With its 120-MIPS specification and low cost, the TMS320F280013x is a cost-optimized Entry-Performance member of TI’s Generation 3 C2000 real-time MCU family. TI also offers Mid-Performance and High-Performance C2000 MCUs, with specifications summarized in Figure 2.
All Generation 3 devices are compatible with TI’s C2000WARE software, which consists of a cohesive set of development tools that include device-specific drivers; math, DSP, and control libraries; utilities; hardware design schematics; and documentation. In addition, the TMS320F280013x is compatible with SysConfig, a GUI-based intuitive, comprehensive collection of graphical utilities for configuring pins, peripherals, radios, subsystems, and other components.
SysConfig offers full peripheral configuration, integrated tool support, dependency detection across modules, one-click setup of C2000 libraries, memory-configuration support, and board-component support to simplify migration and speed development.
Evaluation Module
To help you get started on designs based on the TMS320F280013x, TI offers the TMS320F2800137 controlCARD evaluation module (Fig. 3) for initial prototyping. The card, which works with the TI TMDSHSECDOCK docking station, includes an HSEC180 180-pin high-speed edge connector that makes available analog I/O, digital I/O, and JTAG signals.
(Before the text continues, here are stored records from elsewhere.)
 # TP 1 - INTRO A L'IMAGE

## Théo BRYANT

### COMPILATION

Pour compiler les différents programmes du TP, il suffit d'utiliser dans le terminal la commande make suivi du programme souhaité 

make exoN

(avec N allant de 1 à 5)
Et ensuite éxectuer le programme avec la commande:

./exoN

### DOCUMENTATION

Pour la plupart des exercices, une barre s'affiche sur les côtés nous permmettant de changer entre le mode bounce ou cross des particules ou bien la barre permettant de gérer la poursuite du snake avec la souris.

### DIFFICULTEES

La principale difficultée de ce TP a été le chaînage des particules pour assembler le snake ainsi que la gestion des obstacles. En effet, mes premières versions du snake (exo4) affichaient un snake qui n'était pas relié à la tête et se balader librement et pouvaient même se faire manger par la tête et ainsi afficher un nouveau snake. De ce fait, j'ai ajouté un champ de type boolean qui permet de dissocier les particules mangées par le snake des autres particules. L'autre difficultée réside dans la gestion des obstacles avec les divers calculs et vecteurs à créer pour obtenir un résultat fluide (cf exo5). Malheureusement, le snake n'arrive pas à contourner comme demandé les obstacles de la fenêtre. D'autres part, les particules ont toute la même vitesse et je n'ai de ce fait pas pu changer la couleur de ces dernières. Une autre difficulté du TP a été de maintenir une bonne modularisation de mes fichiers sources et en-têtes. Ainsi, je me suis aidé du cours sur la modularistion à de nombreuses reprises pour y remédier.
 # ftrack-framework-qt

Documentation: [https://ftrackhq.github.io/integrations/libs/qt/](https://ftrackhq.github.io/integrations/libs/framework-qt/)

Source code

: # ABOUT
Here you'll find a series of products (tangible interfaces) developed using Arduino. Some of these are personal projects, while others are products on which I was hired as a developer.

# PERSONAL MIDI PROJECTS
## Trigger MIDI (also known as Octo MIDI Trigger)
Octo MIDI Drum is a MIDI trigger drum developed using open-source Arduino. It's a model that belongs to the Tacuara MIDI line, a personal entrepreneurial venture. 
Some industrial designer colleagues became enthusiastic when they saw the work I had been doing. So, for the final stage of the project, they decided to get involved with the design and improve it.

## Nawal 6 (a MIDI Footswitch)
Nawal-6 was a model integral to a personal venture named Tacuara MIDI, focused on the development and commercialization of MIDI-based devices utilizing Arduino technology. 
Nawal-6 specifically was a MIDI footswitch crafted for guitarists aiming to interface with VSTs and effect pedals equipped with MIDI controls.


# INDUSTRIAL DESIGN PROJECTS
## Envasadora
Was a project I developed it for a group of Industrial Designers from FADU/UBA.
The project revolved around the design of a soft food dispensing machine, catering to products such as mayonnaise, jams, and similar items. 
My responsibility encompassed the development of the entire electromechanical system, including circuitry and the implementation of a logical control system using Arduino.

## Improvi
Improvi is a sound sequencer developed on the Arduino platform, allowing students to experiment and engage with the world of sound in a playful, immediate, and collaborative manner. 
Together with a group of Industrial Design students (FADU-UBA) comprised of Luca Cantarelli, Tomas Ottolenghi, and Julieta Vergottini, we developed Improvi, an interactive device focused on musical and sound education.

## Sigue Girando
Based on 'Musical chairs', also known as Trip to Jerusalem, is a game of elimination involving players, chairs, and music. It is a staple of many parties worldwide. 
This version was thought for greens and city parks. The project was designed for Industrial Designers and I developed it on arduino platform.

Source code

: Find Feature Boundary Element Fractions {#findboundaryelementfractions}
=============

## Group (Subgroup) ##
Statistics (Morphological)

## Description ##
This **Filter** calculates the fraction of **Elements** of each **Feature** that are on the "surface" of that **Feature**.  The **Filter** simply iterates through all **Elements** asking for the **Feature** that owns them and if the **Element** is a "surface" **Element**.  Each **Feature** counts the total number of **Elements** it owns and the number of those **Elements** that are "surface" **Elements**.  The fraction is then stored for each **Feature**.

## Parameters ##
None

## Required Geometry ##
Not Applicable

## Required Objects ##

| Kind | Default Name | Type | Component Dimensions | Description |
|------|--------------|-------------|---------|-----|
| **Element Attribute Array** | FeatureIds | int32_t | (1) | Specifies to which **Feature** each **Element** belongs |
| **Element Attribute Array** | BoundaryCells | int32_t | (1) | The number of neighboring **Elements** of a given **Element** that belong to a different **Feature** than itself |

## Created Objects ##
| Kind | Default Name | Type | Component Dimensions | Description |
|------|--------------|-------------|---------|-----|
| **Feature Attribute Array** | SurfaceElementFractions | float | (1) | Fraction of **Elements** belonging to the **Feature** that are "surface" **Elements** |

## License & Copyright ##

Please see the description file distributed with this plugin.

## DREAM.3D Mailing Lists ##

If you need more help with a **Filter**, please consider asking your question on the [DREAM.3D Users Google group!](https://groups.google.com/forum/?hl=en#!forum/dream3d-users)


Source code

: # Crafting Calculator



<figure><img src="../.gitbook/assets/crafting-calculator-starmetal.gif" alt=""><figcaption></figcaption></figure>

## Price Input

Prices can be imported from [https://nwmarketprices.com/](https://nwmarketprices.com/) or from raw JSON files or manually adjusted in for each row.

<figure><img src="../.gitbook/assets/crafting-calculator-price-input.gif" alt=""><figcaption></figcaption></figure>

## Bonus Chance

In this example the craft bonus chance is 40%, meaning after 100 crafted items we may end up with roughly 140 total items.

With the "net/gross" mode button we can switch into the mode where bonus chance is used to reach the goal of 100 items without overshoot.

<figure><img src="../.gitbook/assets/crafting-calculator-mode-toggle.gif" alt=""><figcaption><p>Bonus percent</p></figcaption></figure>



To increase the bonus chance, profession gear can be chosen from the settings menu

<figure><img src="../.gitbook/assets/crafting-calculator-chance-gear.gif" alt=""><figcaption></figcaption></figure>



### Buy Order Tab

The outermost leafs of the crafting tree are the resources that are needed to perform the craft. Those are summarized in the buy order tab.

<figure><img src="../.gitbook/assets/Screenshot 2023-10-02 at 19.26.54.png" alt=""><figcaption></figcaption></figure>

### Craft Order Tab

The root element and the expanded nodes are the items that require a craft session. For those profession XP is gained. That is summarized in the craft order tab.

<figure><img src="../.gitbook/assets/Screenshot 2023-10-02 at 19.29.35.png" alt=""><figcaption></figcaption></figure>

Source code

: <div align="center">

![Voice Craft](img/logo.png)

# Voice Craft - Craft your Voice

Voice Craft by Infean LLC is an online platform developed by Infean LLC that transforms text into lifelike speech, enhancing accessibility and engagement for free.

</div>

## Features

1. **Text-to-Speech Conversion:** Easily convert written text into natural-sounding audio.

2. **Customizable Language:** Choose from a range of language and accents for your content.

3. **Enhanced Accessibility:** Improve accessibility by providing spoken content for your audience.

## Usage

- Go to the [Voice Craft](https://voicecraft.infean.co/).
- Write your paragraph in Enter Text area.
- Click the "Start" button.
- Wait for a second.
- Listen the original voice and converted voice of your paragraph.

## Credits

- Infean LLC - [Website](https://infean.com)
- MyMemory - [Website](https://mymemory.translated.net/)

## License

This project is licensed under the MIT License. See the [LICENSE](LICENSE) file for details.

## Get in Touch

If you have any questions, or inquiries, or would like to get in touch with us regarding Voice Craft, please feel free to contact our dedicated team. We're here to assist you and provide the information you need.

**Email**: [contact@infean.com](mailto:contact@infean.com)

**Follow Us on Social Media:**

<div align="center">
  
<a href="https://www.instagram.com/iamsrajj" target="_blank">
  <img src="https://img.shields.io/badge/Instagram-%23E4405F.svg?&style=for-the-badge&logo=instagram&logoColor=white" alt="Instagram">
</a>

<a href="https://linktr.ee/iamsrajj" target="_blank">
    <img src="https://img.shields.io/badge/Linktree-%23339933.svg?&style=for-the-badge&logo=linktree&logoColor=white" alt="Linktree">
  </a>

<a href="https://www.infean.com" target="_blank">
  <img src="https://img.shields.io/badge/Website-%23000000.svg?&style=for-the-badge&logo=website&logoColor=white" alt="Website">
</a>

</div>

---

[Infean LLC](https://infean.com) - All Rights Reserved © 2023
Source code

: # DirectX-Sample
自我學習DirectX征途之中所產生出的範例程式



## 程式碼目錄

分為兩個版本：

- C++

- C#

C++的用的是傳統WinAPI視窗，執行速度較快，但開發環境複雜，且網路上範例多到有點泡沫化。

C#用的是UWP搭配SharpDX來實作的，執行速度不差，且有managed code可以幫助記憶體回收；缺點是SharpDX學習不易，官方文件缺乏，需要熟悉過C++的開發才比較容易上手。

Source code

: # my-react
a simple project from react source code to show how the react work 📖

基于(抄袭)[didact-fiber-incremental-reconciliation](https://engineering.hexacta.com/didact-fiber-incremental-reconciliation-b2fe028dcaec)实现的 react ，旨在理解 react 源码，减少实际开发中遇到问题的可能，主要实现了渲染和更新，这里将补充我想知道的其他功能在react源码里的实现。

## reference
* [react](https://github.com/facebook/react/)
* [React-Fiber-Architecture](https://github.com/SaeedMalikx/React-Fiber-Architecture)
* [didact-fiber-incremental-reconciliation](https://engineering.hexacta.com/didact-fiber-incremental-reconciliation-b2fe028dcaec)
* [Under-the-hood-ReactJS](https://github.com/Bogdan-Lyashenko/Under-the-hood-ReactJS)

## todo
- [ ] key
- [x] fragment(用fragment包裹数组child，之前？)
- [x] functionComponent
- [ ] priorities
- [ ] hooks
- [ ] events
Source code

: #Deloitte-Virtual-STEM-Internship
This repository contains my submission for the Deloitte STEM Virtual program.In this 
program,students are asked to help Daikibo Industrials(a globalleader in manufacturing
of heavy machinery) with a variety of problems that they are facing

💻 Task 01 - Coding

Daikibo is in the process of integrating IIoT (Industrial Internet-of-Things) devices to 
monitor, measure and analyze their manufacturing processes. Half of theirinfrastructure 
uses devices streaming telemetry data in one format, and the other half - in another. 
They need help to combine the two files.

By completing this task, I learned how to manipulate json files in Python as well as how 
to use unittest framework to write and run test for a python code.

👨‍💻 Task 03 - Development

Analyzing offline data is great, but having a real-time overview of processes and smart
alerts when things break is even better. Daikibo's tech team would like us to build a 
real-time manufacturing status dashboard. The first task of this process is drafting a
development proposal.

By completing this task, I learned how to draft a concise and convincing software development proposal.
The module’s isolated on-board XDS110 USB-to-JTAG debug probe enables real-time in-system programming and debugging, and hardware files are available for C2000Ware software. A USB-C cable connects the card to your computer and delivers 5 V at 500 mA to the card. You can use an external power supply if your design’s power requirements exceed the USB power limits.
With the controlCARD, you can experiment with a variety of real-time control issues, ranging from UART connectivity to clocking methodology. Of particular importance are the TMS320F280013x’s ADCs.
By default, the controlCARD comes with 0-W shunts in place of inline resistors at the ADC inputs, and it omits capacitors to the ground plane. The appropriate resistor and capacitor values can be chosen based on the characteristics of your input signals and requirements for settling time and other parameters such as signal-to-noise ratio (SNR), total harmonic distortion (THD), and signal-to-noise and distortion ratio (SINAD).
Conclusion
Low-cost MCUs like the TI TMS320F280013x provide an affordable way to add efficiency-boosting digital control to applications extending from household appliances to grid-connected distributed solar-power systems. To help ensure your success, TI provides a variety of resources, including reference designs and evaluation modules as well as the C2000 Academy, which offers interactive classes, advanced workshops, and videos.